The embodiments illustratively described herein suitably may be practiced in the absence of any element which is not specifically disclosed herein. Thus, for example, in each instance herein, any of the terms "comprising," "consisting essentially of," and "consisting of," can be replaced with any of the other two terms. The terms and expressions which have been employed are used as terms of description and not of limitation, and there is no intention in the use of such terms and expressions of excluding any equivalents of the features shown and described or portions thereof, and various modifications are possible. The terms "a" or "an" may refer to one or more of the elements it modifies (e.g., "an agent" may mean one or more agents) unless the context clearly describes one of the elements or more than one of the elements.
Thus, it should be understood that although embodiments have been specifically disclosed by representative embodiments and optional features, modification and variation of the concepts herein disclosed may be resorted to by those skilled in the art, and that such modifications and variations are considered to be within the scope of this disclosure.

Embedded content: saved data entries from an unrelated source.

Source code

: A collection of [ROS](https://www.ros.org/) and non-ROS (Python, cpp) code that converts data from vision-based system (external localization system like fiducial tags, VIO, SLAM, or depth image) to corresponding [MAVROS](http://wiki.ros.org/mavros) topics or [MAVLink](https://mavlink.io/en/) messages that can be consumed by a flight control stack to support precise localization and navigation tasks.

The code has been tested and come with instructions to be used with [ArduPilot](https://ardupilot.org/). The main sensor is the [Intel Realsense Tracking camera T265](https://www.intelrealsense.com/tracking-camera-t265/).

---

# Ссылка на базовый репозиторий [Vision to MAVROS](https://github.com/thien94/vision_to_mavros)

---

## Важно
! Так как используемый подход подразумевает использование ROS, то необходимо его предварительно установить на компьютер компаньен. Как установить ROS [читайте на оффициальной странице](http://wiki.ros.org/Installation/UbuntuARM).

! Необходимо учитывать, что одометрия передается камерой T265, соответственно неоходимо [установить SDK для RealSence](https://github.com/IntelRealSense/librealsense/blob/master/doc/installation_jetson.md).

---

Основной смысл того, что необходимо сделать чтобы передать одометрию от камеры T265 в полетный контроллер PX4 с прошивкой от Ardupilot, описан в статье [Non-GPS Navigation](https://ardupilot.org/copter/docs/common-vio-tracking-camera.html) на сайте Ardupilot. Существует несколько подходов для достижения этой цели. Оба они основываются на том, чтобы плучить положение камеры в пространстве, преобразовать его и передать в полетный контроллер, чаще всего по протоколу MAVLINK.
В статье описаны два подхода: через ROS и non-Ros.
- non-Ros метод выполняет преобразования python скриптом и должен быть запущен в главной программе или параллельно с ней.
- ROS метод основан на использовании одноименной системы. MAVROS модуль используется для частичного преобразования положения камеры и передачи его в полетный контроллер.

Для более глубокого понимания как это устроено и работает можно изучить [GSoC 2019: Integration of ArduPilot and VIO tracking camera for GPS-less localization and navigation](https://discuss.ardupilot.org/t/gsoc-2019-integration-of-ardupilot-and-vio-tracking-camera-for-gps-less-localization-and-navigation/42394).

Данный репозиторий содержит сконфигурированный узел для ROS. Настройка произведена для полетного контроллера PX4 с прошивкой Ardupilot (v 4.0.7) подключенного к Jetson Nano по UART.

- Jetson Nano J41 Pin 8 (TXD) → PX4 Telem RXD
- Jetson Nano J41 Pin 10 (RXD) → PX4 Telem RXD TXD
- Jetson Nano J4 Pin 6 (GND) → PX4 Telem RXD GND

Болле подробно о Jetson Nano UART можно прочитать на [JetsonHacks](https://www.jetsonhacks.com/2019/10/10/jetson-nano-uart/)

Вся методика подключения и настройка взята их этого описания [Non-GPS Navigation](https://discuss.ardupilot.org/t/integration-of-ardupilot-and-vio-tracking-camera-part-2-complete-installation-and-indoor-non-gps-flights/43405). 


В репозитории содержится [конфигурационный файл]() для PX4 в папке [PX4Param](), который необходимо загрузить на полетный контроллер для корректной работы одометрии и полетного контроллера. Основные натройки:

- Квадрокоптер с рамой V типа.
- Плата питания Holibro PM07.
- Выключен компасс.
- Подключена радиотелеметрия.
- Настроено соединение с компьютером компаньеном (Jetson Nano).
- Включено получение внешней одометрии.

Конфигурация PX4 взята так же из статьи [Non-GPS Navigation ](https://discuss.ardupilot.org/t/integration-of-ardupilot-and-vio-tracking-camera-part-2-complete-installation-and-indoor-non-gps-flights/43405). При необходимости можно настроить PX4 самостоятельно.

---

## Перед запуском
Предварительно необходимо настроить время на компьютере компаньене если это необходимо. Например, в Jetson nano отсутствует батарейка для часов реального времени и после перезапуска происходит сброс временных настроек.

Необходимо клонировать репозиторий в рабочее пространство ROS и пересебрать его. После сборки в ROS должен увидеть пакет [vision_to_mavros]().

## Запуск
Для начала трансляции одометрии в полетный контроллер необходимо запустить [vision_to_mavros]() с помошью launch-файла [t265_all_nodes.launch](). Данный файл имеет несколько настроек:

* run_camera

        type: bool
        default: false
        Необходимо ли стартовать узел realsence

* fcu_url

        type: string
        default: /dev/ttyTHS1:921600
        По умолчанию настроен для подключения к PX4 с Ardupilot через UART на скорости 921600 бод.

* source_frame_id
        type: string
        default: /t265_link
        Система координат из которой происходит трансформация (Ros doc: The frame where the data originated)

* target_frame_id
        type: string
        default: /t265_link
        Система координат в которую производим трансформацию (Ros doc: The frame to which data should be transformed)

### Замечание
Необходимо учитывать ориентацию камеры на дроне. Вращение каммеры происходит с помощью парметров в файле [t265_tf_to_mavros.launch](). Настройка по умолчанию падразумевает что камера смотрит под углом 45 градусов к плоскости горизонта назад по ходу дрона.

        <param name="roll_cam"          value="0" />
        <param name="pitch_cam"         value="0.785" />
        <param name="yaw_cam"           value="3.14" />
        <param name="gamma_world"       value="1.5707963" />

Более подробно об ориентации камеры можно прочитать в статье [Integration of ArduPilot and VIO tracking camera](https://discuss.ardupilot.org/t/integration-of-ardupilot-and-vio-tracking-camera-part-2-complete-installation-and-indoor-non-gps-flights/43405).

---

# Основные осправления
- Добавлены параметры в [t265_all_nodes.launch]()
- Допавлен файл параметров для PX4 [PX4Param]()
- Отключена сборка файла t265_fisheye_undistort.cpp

With respect to the above detailed description, the same reference numbers are used herein to refer to the same elements, which may be of the same or similar size, material and configuration. While particular forms of the embodiments have been illustrated and described, it will be apparent that various modifications can be made without departing from the spirit and scope of the embodiments of the invention. Accordingly, it is not intended that the invention be limited by the foregoing detailed description.